§ **Task goal**
The answer must consist of every line in the data below that holds the word "Virtual".

§ **Record set**
☆ ☆ ☆ ☆ ☆
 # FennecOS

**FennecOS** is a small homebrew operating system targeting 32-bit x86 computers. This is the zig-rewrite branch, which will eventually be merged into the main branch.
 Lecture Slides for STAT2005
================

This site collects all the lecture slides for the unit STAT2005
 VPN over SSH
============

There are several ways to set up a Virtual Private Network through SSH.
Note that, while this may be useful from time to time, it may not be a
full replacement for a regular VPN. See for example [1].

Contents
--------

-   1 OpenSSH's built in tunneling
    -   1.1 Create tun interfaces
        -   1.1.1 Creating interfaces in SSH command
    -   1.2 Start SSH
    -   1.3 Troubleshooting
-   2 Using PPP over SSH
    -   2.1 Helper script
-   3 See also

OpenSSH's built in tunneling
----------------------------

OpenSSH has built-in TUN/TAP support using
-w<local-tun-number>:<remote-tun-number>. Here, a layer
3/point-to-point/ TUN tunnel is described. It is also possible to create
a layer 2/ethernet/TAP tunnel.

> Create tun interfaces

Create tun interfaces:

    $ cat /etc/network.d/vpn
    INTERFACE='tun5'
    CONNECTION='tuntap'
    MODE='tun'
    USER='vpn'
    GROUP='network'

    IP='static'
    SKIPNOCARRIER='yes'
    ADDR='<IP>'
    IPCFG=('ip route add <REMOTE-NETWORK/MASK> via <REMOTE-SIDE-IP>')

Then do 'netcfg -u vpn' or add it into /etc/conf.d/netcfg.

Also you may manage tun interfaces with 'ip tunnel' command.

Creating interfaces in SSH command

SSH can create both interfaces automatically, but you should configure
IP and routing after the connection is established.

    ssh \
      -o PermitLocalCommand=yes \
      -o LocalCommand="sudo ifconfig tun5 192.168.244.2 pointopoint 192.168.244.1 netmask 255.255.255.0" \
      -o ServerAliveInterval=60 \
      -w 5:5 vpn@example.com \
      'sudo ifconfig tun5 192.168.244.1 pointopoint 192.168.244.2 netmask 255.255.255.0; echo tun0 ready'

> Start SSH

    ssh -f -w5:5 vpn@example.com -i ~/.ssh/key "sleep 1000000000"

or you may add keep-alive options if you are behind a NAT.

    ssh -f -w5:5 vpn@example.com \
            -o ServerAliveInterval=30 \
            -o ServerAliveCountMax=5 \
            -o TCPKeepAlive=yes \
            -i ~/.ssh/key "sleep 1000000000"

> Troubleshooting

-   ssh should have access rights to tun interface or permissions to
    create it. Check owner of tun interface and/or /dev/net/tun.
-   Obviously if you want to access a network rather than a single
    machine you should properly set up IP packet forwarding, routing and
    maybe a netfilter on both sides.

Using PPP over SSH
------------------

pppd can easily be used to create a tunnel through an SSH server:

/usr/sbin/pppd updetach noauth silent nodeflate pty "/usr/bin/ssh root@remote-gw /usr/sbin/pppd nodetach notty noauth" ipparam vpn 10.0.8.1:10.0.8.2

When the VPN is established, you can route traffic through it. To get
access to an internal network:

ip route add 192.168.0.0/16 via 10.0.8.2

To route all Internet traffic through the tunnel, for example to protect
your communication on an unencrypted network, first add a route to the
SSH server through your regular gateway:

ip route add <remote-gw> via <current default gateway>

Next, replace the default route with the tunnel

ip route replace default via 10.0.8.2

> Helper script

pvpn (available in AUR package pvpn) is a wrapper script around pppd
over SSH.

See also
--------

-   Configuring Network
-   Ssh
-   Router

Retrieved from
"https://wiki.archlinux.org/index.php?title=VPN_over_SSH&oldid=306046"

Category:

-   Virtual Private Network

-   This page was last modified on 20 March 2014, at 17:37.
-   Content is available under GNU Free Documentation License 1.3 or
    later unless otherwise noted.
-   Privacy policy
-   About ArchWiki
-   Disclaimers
☆ ☆ ☆ ☆ ☆
§ **Task response**
There are several ways to set up a Virtual Private Network through SSH.
-   Virtual Private Network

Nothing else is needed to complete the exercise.